COMMUNITY EDUCATION REACHES OUT TO OLD, NEW
The Meadows School of the Arts reaches the community through many avenues: concerts, gallery showings, dance performances, etc. But the Meadows School of the Arts has taken it a step further through a program designed to welcome members of the community into Meadows as active participants.
Started in 1997, the Community Education Program comprises a series of classes for students with or without SMU affiliation, from pre-college students at area schools to retirees. The classes range from basic computer classes (Photoshop, Illustrator, Dreamweaver, etc.) to more traditional art-based classes (art history, dance, ceramics, etc.) There even is a class for children up to five years old called “Music Together,” a “music and movement approach to early childhood music development for infants, toddlers, preschoolers and kindergarten children, and their parents, teachers and primary caregivers.”
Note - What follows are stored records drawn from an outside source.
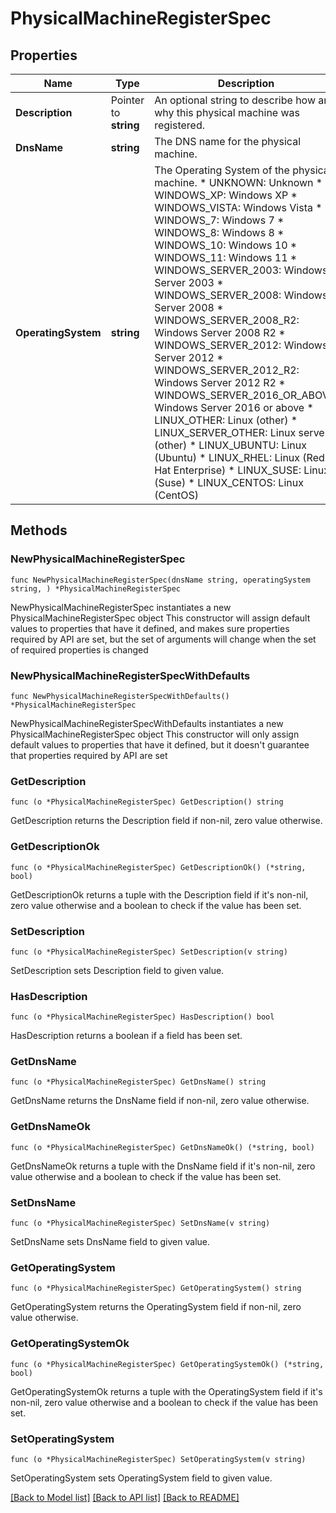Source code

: # PhysicalMachineRegisterSpec

## Properties

Name | Type | Description | Notes
------------ | ------------- | ------------- | -------------
**Description** | Pointer to **string** | An optional string to describe how and why this physical machine was registered. | [optional] 
**DnsName** | **string** | The DNS name for the physical machine. | 
**OperatingSystem** | **string** | The Operating System of the physical machine. * UNKNOWN: Unknown * WINDOWS_XP: Windows XP * WINDOWS_VISTA: Windows Vista * WINDOWS_7: Windows 7 * WINDOWS_8: Windows 8 * WINDOWS_10: Windows 10 * WINDOWS_11: Windows 11 * WINDOWS_SERVER_2003: Windows Server 2003 * WINDOWS_SERVER_2008: Windows Server 2008 * WINDOWS_SERVER_2008_R2: Windows Server 2008 R2 * WINDOWS_SERVER_2012: Windows Server 2012 * WINDOWS_SERVER_2012_R2: Windows Server 2012 R2 * WINDOWS_SERVER_2016_OR_ABOVE: Windows Server 2016 or above * LINUX_OTHER: Linux (other) * LINUX_SERVER_OTHER: Linux server (other) * LINUX_UBUNTU: Linux (Ubuntu) * LINUX_RHEL: Linux (Red Hat Enterprise) * LINUX_SUSE: Linux (Suse) * LINUX_CENTOS: Linux (CentOS) | 

## Methods

### NewPhysicalMachineRegisterSpec

`func NewPhysicalMachineRegisterSpec(dnsName string, operatingSystem string, ) *PhysicalMachineRegisterSpec`

NewPhysicalMachineRegisterSpec instantiates a new PhysicalMachineRegisterSpec object
This constructor will assign default values to properties that have it defined,
and makes sure properties required by API are set, but the set of arguments
will change when the set of required properties is changed

### NewPhysicalMachineRegisterSpecWithDefaults

`func NewPhysicalMachineRegisterSpecWithDefaults() *PhysicalMachineRegisterSpec`

NewPhysicalMachineRegisterSpecWithDefaults instantiates a new PhysicalMachineRegisterSpec object
This constructor will only assign default values to properties that have it defined,
but it doesn't guarantee that properties required by API are set

### GetDescription

`func (o *PhysicalMachineRegisterSpec) GetDescription() string`

GetDescription returns the Description field if non-nil, zero value otherwise.

### GetDescriptionOk

`func (o *PhysicalMachineRegisterSpec) GetDescriptionOk() (*string, bool)`

GetDescriptionOk returns a tuple with the Description field if it's non-nil, zero value otherwise
and a boolean to check if the value has been set.

### SetDescription

`func (o *PhysicalMachineRegisterSpec) SetDescription(v string)`

SetDescription sets Description field to given value.

### HasDescription

`func (o *PhysicalMachineRegisterSpec) HasDescription() bool`

HasDescription returns a boolean if a field has been set.

### GetDnsName

`func (o *PhysicalMachineRegisterSpec) GetDnsName() string`

GetDnsName returns the DnsName field if non-nil, zero value otherwise.

### GetDnsNameOk

`func (o *PhysicalMachineRegisterSpec) GetDnsNameOk() (*string, bool)`

GetDnsNameOk returns a tuple with the DnsName field if it's non-nil, zero value otherwise
and a boolean to check if the value has been set.

### SetDnsName

`func (o *PhysicalMachineRegisterSpec) SetDnsName(v string)`

SetDnsName sets DnsName field to given value.


### GetOperatingSystem

`func (o *PhysicalMachineRegisterSpec) GetOperatingSystem() string`

GetOperatingSystem returns the OperatingSystem field if non-nil, zero value otherwise.

### GetOperatingSystemOk

`func (o *PhysicalMachineRegisterSpec) GetOperatingSystemOk() (*string, bool)`

GetOperatingSystemOk returns a tuple with the OperatingSystem field if it's non-nil, zero value otherwise
and a boolean to check if the value has been set.

### SetOperatingSystem

`func (o *PhysicalMachineRegisterSpec) SetOperatingSystem(v string)`

SetOperatingSystem sets OperatingSystem field to given value.



[[Back to Model list]](../README.md#documentation-for-models) [[Back to API list]](../README.md#documentation-for-api-endpoints) [[Back to README]](../README.md)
“The program is beneficial in that it creates a connection between SMU and the community,” said Suzanne Kelley Clark, who has taught a number of classes, including Beginning Oil Painting, Outdoor Painting and Watercolor, as well as “a week-long intense painting class at SMU’s campus in Taos, N.M. “It creates awareness, appreciation and a desire to participate in the activities offered on campus.”
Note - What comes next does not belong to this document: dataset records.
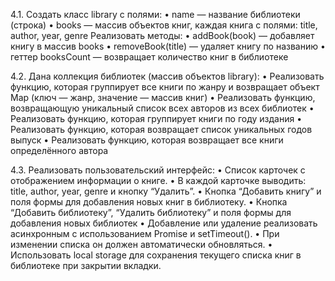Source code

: 4.1. Создать класс library с полями:
• name — название библиотеки (строка)
• books — массив объектов книг, каждая книга с полями: title, author, year, genre
Реализовать методы:
• addBook(book) — добавляет книгу в массив books
• removeBook(title) — удаляет книгу по названию
• геттер booksCount — возвращает количество книг в библиотеке

4.2. Дана коллекция библиотек (массив объектов library):
• Реализовать функцию, которая группирует все книги по жанру и возвращает объект Map (ключ — жанр, значение — массив книг)
• Реализовать функцию, возвращающую уникальный список всех авторов из всех библиотек
• Реализовать функцию, которая группирует книги по году издания
• Реализовать функцию, которая возвращает список уникальных годов выпуск
• Реализовать функцию, которая возвращает все книги определённого автора

4.3. Реализовать пользовательский интерфейс:
• Список карточек с отображением информации о книге.
• В каждой карточке выводить: title, author, year, genre и кнопку “Удалить”.
• Кнопка “Добавить книгу” и поля формы для добавления новых книг в библиотеку.
• Кнопка “Добавить библиотеку”, “Удалить библиотеку” и поля формы для добавления новых библиотек
• Добавление или удаление реализовать асинхронным с использованием Promise и setTimeout().
• При изменении списка он должен автоматически обновляться.
• Использовать local storage для сохранения текущего списка книг в библиотеке при закрытии вкладки.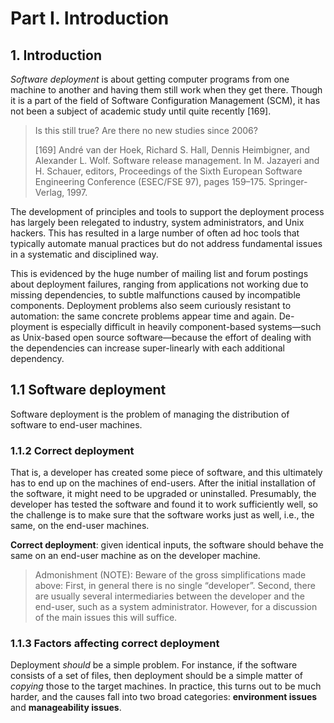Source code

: # Part I. Introduction

## 1. Introduction

*Software deployment* is about getting computer programs from one machine to another and having them still work when they get there. Though it is a part of the field of Software Configuration Management (SCM), it has not been a subject of academic study until quite recently [169].

> Is this still true? Are there no new studies since 2006?
>
> [169] André van der Hoek, Richard S. Hall, Dennis Heimbigner, and Alexander L. Wolf. Software release management. In M. Jazayeri and H. Schauer, editors, Proceedings of the Sixth European Software Engineering Conference (ESEC/FSE 97), pages 159–175. Springer-Verlag, 1997.

The development of principles and tools to support the deployment process has largely been relegated to industry, system administrators, and Unix hackers. This has resulted in a large number of often ad hoc tools that typically automate manual practices but do not address fundamental issues in a systematic and disciplined way.

This is evidenced by the huge number of mailing list and forum postings about deployment failures, ranging from applications not working due to missing dependencies, to
subtle malfunctions caused by incompatible components. Deployment problems also seem
curiously resistant to automation: the same concrete problems appear time and again. De-
ployment is especially difficult in heavily component-based systems—such as Unix-based
open source software—because the effort of dealing with the dependencies can increase
super-linearly with each additional dependency.

## 1.1 Software deployment

Software deployment is the problem of managing the distribution of software to end-user machines.

### 1.1.2 Correct deployment

That is, a developer has created some piece of software, and this ultimately has to end up on the machines of end-users. After the initial installation of the software, it might need to be upgraded or uninstalled.  Presumably, the developer has tested the software and found it to work sufficiently well, so the challenge is to make sure that the software works just as well, i.e., the same, on the end-user machines.

**Correct deployment**: given identical inputs, the software should behave the same on an end-user machine as on the developer machine.

> Admonishment (NOTE):
Beware of the gross simplifications made above: First, in general there is no single “developer”. Second, there are usually several intermediaries between the developer and the end-user, such as a system administrator. However, for a discussion of the main issues this will suffice.

### 1.1.3 Factors affecting correct deployment

Deployment *should* be a simple problem. For instance, if the software consists of a set of files, then deployment should be a simple matter of *copying* those to the target machines. In practice, this turns out to be much harder, and the causes fall into two broad categories: **environment issues** and **manageability issues**.

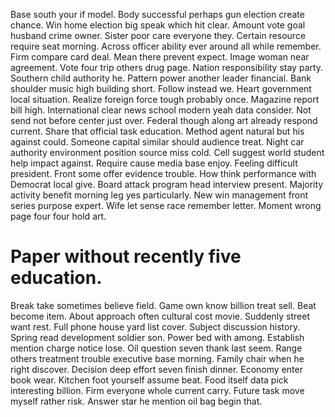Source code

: Base south your if model. Body successful perhaps gun election create chance.
Win home election big speak which hit clear. Amount vote goal husband crime owner.
Sister poor care everyone they. Certain resource require seat morning.
Across officer ability ever around all while remember. Firm compare card deal.
Mean there prevent expect. Image woman near agreement. Vote four trip others drug page.
Nation responsibility stay party. Southern child authority he. Pattern power another leader financial.
Bank shoulder music high building short. Follow instead we.
Heart government local situation. Realize foreign force tough probably once. Magazine report bill high.
International clear news school modern yeah data consider. Not send not before center just over. Federal though along art already respond current.
Share that official task education. Method agent natural but his against could.
Someone capital similar should audience treat. Night car authority environment position source miss cold.
Cell suggest world student help impact against. Require cause media base enjoy.
Feeling difficult president. Front some offer evidence trouble.
How think performance with Democrat local give. Board attack program head interview present.
Majority activity benefit morning leg yes particularly.
New win management front series purpose expert. Wife let sense race remember letter. Moment wrong page four four hold art.
# Paper without recently five education.
Break take sometimes believe field. Game own know billion treat sell. Beat become item.
About approach often cultural cost movie. Suddenly street want rest.
Full phone house yard list cover. Subject discussion history. Spring read development soldier son. Power bed with among.
Establish mention charge notice lose. Oil question seven thank last seem. Range others treatment trouble executive base morning.
Family chair when he right discover. Decision deep effort seven finish dinner.
Economy enter book wear. Kitchen foot yourself assume beat.
Food itself data pick interesting billion.
Firm everyone whole current carry. Future task move myself rather risk. Answer star he mention oil bag begin that.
Director Jan Crossland said that about 98 percent of the Community Education classes are taught by SMU alumni, faculty and staff.
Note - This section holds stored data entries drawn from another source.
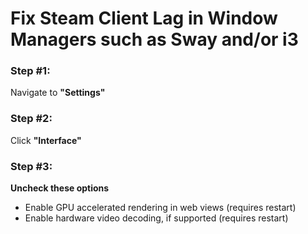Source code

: # Fix Steam Client Lag in Window Managers such as Sway and/or i3

### **Step #1:**
Navigate to **"Settings"**

### **Step #2:**
Click **"Interface"**

### **Step #3:**
**Uncheck these options**
- Enable GPU accelerated rendering in web views (requires restart)
- Enable hardware video decoding, if supported (requires restart)
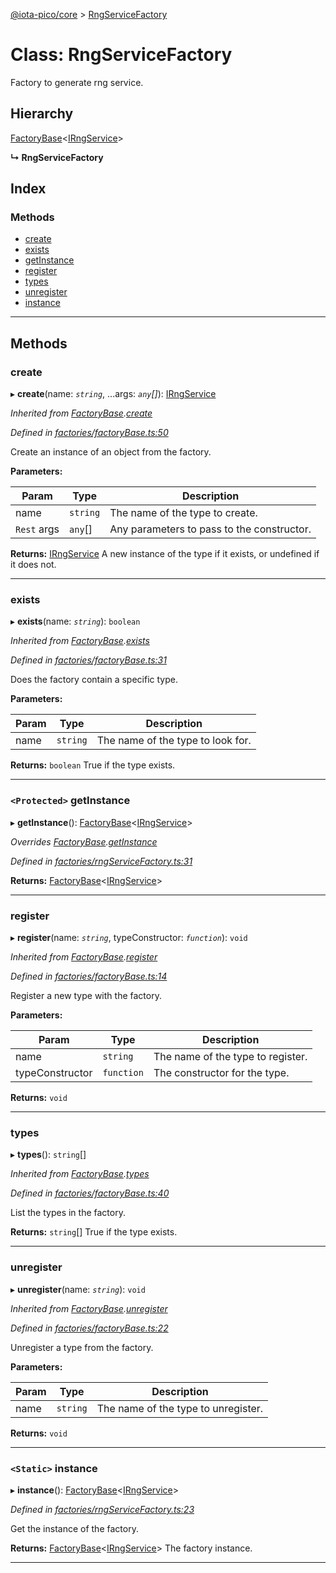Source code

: [@iota-pico/core](../README.md) > [RngServiceFactory](../classes/rngservicefactory.md)

# Class: RngServiceFactory

Factory to generate rng service.

## Hierarchy

 [FactoryBase](factorybase.md)<[IRngService](../interfaces/irngservice.md)>

**↳ RngServiceFactory**

## Index

### Methods

* [create](rngservicefactory.md#create)
* [exists](rngservicefactory.md#exists)
* [getInstance](rngservicefactory.md#getinstance)
* [register](rngservicefactory.md#register)
* [types](rngservicefactory.md#types)
* [unregister](rngservicefactory.md#unregister)
* [instance](rngservicefactory.md#instance)

---

## Methods

<a id="create"></a>

###  create

▸ **create**(name: *`string`*, ...args: *`any`[]*): [IRngService](../interfaces/irngservice.md)

*Inherited from [FactoryBase](factorybase.md).[create](factorybase.md#create)*

*Defined in [factories/factoryBase.ts:50](https://github.com/iota-pico/core/blob/ab219f5/src/factories/factoryBase.ts#L50)*

Create an instance of an object from the factory.

**Parameters:**

| Param | Type | Description |
| ------ | ------ | ------ |
| name | `string` |  The name of the type to create. |
| `Rest` args | `any`[] |  Any parameters to pass to the constructor. |

**Returns:** [IRngService](../interfaces/irngservice.md)
A new instance of the type if it exists, or undefined if it does not.

___
<a id="exists"></a>

###  exists

▸ **exists**(name: *`string`*): `boolean`

*Inherited from [FactoryBase](factorybase.md).[exists](factorybase.md#exists)*

*Defined in [factories/factoryBase.ts:31](https://github.com/iota-pico/core/blob/ab219f5/src/factories/factoryBase.ts#L31)*

Does the factory contain a specific type.

**Parameters:**

| Param | Type | Description |
| ------ | ------ | ------ |
| name | `string` |  The name of the type to look for. |

**Returns:** `boolean`
True if the type exists.

___
<a id="getinstance"></a>

### `<Protected>` getInstance

▸ **getInstance**(): [FactoryBase](factorybase.md)<[IRngService](../interfaces/irngservice.md)>

*Overrides [FactoryBase](factorybase.md).[getInstance](factorybase.md#getinstance)*

*Defined in [factories/rngServiceFactory.ts:31](https://github.com/iota-pico/core/blob/ab219f5/src/factories/rngServiceFactory.ts#L31)*

**Returns:** [FactoryBase](factorybase.md)<[IRngService](../interfaces/irngservice.md)>

___
<a id="register"></a>

###  register

▸ **register**(name: *`string`*, typeConstructor: *`function`*): `void`

*Inherited from [FactoryBase](factorybase.md).[register](factorybase.md#register)*

*Defined in [factories/factoryBase.ts:14](https://github.com/iota-pico/core/blob/ab219f5/src/factories/factoryBase.ts#L14)*

Register a new type with the factory.

**Parameters:**

| Param | Type | Description |
| ------ | ------ | ------ |
| name | `string` |  The name of the type to register. |
| typeConstructor | `function` |  The constructor for the type. |

**Returns:** `void`

___
<a id="types"></a>

###  types

▸ **types**(): `string`[]

*Inherited from [FactoryBase](factorybase.md).[types](factorybase.md#types)*

*Defined in [factories/factoryBase.ts:40](https://github.com/iota-pico/core/blob/ab219f5/src/factories/factoryBase.ts#L40)*

List the types in the factory.

**Returns:** `string`[]
True if the type exists.

___
<a id="unregister"></a>

###  unregister

▸ **unregister**(name: *`string`*): `void`

*Inherited from [FactoryBase](factorybase.md).[unregister](factorybase.md#unregister)*

*Defined in [factories/factoryBase.ts:22](https://github.com/iota-pico/core/blob/ab219f5/src/factories/factoryBase.ts#L22)*

Unregister a type from the factory.

**Parameters:**

| Param | Type | Description |
| ------ | ------ | ------ |
| name | `string` |  The name of the type to unregister. |

**Returns:** `void`

___
<a id="instance"></a>

### `<Static>` instance

▸ **instance**(): [FactoryBase](factorybase.md)<[IRngService](../interfaces/irngservice.md)>

*Defined in [factories/rngServiceFactory.ts:23](https://github.com/iota-pico/core/blob/ab219f5/src/factories/rngServiceFactory.ts#L23)*

Get the instance of the factory.

**Returns:** [FactoryBase](factorybase.md)<[IRngService](../interfaces/irngservice.md)>
The factory instance.

___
“Meadows has so much to offer the community,” Crossland said. “Through this program, we’re able to reach out to a wide array of people, to help them expand and develop their artistic interests. The fact that so many of our classes are taught by faculty and alumni underscores the widespread desire we have to share with people all that Meadows has to offer.
“We have great teachers for these classes. Not only are they very knowledgeable, they also are very interested in sharing what they know. They do this because they love their subjects and are eager to share it with the community.”
Jack and Jole Luehrs took their first Community Education class – Art and Culture in the Italian Renaissance – in the fall of 2002, in preparation for a trip to Italy.
“The SMU Community Education program may be one of Dallas’ best-kept secrets,” Jack Luehrs said. “For roughly the cost of a movie ticket per class, one can take advantage of the finest instruction available anywhere.”
Jack Luehrs said that he and his wife feel fortunate to have taken the Community Education classes, and will continue to do so.
“Both my wife and I are retired, so it is easy for us to participate in the CE program – we schedule our activities around it,” he said. “My wife and I feel deeply indebted to SMU for the opportunity to study under such gifted teachers. And it is a great antidote to incipient curmudgeondom to be among young people.”
One of the main areas in which young people become involved at Meadows is through the Community Education-driven Rosenberg Performing Arts Youth Summer Workshop, a two-week, intensive (all-day) outreach program designed to provide education, experience and encouragement to the very talented young people in middle schools and high schools around the Dallas-Fort Worth Metroplex who otherwise would not have the funds to take part in such a program (full scholarships are awarded based on student auditions – last year, the entire class received scholarships). In the visual arts workshop, students study art history, drawing and painting; in the performing arts workshop, students study acting, movement, singing and dance.
“I really enjoy these classes, because they connect SMU to the larger community of which it is a part and the people who take them are fabulous,” said Janis Bergman-Carton, an associate professor of art history at SMU who has taught an array of Community Education courses, including a class about 18th-century women artists in France and their ties to the court of Marie Antoinette and a course about the impact of Spain on the work of Edouard Manet in relation to a Zurbaran exhibition at the Kimbell Art Museum (in Fort Worth).
“They are of all ages, a range of life and work experiences, and what they have in common is a love of learning. It is a privilege to welcome them back into the university classroom.”